**Exercise goal**: The task calls for the lines below from the line with "Draw(J--Q,connectPen);" to the line with "Suppose we define", both ends included, copied exactly, without any pictures.

**Data supplied**:
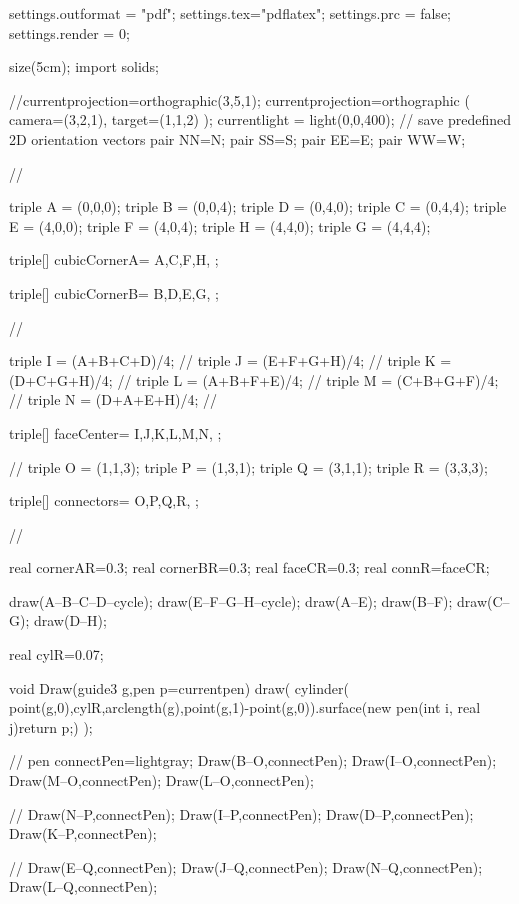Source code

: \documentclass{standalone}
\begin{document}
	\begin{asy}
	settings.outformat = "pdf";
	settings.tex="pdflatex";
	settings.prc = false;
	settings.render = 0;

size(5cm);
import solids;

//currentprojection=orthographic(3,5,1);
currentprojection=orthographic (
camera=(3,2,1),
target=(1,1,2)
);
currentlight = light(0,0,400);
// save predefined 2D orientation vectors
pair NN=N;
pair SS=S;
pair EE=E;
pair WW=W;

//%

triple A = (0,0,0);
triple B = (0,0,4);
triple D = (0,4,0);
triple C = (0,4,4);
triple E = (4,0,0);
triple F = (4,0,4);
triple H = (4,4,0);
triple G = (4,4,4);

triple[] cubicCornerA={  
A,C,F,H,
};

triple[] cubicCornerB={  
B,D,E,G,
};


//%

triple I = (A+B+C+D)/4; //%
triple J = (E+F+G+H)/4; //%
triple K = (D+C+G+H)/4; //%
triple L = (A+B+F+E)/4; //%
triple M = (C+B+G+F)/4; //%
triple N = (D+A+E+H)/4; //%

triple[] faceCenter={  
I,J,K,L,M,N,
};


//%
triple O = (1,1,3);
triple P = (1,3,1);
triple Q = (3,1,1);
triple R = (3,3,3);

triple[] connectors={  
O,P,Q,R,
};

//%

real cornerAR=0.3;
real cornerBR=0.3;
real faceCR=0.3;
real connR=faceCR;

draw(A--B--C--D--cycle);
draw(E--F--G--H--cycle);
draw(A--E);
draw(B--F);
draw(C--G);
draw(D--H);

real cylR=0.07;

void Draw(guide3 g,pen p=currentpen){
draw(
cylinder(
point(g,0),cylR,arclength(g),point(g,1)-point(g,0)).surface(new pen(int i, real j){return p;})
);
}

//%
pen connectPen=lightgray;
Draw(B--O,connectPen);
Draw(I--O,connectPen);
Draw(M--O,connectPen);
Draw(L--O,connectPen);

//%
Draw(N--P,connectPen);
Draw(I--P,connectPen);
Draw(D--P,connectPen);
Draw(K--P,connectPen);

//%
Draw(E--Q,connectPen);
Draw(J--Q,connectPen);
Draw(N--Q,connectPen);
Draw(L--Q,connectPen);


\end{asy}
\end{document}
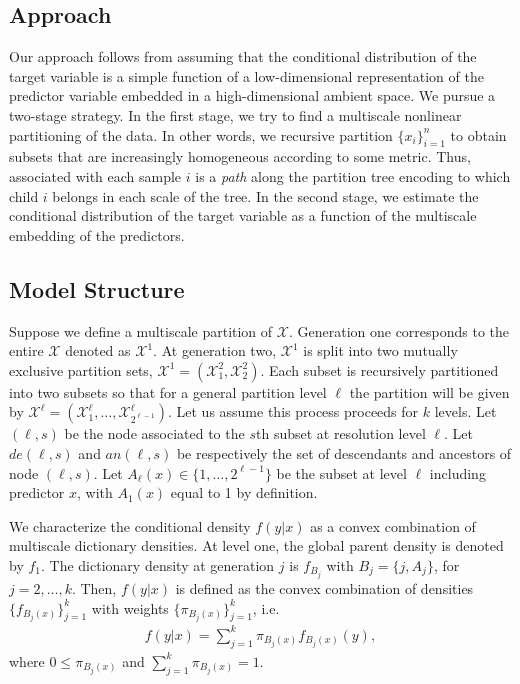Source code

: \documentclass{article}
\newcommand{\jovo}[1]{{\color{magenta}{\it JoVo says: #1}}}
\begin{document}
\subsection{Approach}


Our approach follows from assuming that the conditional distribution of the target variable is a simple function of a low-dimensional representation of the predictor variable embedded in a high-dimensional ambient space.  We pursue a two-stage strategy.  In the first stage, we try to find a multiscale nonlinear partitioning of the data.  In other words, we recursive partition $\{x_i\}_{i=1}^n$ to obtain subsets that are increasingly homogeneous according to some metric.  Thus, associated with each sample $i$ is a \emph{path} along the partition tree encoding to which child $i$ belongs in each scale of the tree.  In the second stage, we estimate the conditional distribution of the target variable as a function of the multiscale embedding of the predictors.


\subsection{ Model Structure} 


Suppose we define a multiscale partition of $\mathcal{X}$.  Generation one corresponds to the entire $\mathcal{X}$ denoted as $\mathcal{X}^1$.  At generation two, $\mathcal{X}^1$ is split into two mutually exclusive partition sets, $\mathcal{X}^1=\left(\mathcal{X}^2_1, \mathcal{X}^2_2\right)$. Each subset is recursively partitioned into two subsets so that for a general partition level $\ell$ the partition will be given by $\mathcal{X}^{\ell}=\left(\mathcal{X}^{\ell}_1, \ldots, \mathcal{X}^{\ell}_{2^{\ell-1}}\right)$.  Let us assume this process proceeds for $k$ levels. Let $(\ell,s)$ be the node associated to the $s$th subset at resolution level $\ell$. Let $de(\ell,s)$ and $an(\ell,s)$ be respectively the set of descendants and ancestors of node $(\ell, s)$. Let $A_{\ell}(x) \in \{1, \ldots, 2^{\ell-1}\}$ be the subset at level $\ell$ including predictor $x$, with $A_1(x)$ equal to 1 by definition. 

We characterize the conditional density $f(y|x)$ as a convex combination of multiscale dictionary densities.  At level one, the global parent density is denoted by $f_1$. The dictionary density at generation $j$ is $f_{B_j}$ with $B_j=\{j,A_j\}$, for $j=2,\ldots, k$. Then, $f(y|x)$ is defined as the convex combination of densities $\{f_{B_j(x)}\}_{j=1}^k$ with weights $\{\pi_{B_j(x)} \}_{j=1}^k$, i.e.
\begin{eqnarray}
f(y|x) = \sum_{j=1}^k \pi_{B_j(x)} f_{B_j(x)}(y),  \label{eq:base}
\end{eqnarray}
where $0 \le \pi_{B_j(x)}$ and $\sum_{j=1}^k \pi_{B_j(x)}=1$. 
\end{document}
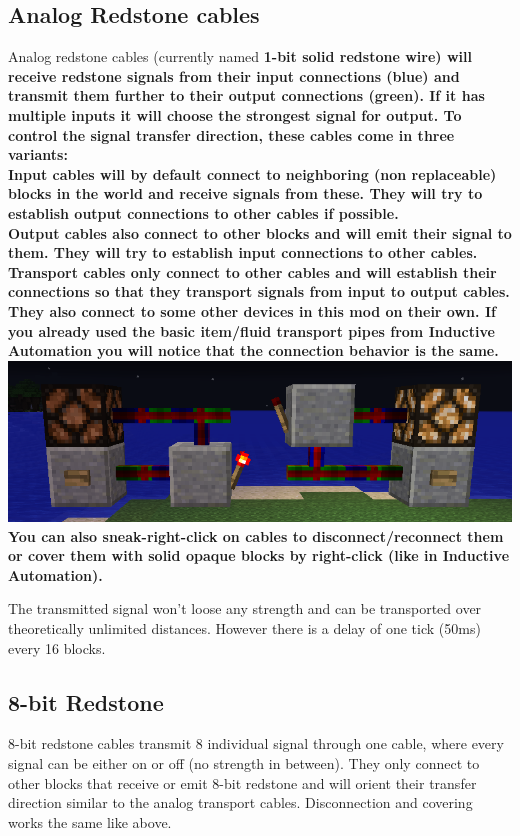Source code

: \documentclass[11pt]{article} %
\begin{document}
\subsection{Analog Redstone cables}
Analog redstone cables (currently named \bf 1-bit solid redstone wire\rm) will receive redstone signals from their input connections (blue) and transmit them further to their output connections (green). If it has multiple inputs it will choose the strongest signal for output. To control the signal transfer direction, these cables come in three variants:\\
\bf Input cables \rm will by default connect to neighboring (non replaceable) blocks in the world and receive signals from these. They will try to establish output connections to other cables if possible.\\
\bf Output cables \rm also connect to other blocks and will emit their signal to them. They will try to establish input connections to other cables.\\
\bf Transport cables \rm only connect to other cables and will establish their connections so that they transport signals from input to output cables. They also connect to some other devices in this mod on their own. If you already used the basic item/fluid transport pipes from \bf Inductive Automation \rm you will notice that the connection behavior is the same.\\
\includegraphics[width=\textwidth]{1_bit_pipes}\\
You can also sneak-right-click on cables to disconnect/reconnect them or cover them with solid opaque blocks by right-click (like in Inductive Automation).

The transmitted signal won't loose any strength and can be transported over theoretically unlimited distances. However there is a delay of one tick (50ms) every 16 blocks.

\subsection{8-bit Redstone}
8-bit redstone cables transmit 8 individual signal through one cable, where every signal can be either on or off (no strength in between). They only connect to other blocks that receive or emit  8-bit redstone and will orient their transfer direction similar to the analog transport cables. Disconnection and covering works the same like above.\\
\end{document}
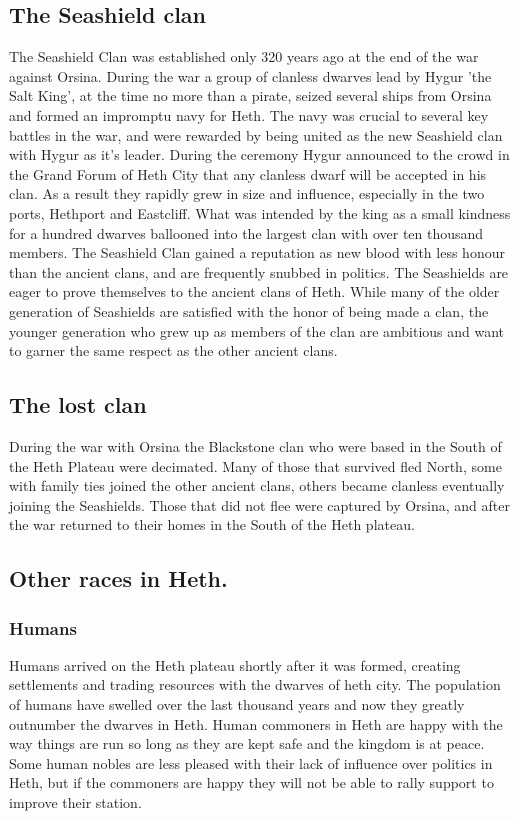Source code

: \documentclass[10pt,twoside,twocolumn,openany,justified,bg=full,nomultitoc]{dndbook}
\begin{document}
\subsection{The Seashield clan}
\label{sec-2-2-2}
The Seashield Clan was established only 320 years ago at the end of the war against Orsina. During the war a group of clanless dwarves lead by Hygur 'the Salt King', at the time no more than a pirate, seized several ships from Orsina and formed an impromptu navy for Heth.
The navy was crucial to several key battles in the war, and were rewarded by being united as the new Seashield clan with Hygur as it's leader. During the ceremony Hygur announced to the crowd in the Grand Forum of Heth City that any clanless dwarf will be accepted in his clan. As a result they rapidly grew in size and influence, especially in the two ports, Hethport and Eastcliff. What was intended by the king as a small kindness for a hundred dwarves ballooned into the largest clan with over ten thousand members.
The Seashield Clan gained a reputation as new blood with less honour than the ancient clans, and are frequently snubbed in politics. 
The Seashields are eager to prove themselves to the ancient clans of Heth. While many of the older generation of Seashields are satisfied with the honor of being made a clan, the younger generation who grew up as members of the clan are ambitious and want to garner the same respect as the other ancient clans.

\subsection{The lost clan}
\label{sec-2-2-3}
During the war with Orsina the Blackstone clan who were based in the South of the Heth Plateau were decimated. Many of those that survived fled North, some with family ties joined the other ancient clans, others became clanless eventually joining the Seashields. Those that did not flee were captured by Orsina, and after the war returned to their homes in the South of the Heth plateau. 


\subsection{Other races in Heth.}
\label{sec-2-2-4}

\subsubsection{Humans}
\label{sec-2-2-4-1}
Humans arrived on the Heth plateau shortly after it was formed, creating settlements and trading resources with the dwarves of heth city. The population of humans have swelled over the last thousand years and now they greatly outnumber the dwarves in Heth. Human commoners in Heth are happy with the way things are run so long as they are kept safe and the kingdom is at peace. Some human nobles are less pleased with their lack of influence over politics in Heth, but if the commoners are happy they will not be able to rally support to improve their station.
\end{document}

**The completed task**:
Draw(J--Q,connectPen);
Draw(N--Q,connectPen);
Draw(L--Q,connectPen);


\end{asy}
\end{document}
Source code

: \documentclass{article}
\newcommand{\jovo}[1]{{\color{magenta}{\it JoVo says: #1}}}
\begin{document}
\subsection{Approach}


Our approach follows from assuming that the conditional distribution of the target variable is a simple function of a low-dimensional representation of the predictor variable embedded in a high-dimensional ambient space.  We pursue a two-stage strategy.  In the first stage, we try to find a multiscale nonlinear partitioning of the data.  In other words, we recursive partition $\{x_i\}_{i=1}^n$ to obtain subsets that are increasingly homogeneous according to some metric.  Thus, associated with each sample $i$ is a \emph{path} along the partition tree encoding to which child $i$ belongs in each scale of the tree.  In the second stage, we estimate the conditional distribution of the target variable as a function of the multiscale embedding of the predictors.


\subsection{ Model Structure} 


Suppose we define a multiscale partition of $\mathcal{X}$.  Generation one corresponds to the entire $\mathcal{X}$ denoted as $\mathcal{X}^1$.  At generation two, $\mathcal{X}^1$ is split into two mutually exclusive partition sets, $\mathcal{X}^1=\left(\mathcal{X}^2_1, \mathcal{X}^2_2\right)$. Each subset is recursively partitioned into two subsets so that for a general partition level $\ell$ the partition will be given by $\mathcal{X}^{\ell}=\left(\mathcal{X}^{\ell}_1, \ldots, \mathcal{X}^{\ell}_{2^{\ell-1}}\right)$.  Let us assume this process proceeds for $k$ levels. Let $(\ell,s)$ be the node associated to the $s$th subset at resolution level $\ell$. Let $de(\ell,s)$ and $an(\ell,s)$ be respectively the set of descendants and ancestors of node $(\ell, s)$. Let $A_{\ell}(x) \in \{1, \ldots, 2^{\ell-1}\}$ be the subset at level $\ell$ including predictor $x$, with $A_1(x)$ equal to 1 by definition. 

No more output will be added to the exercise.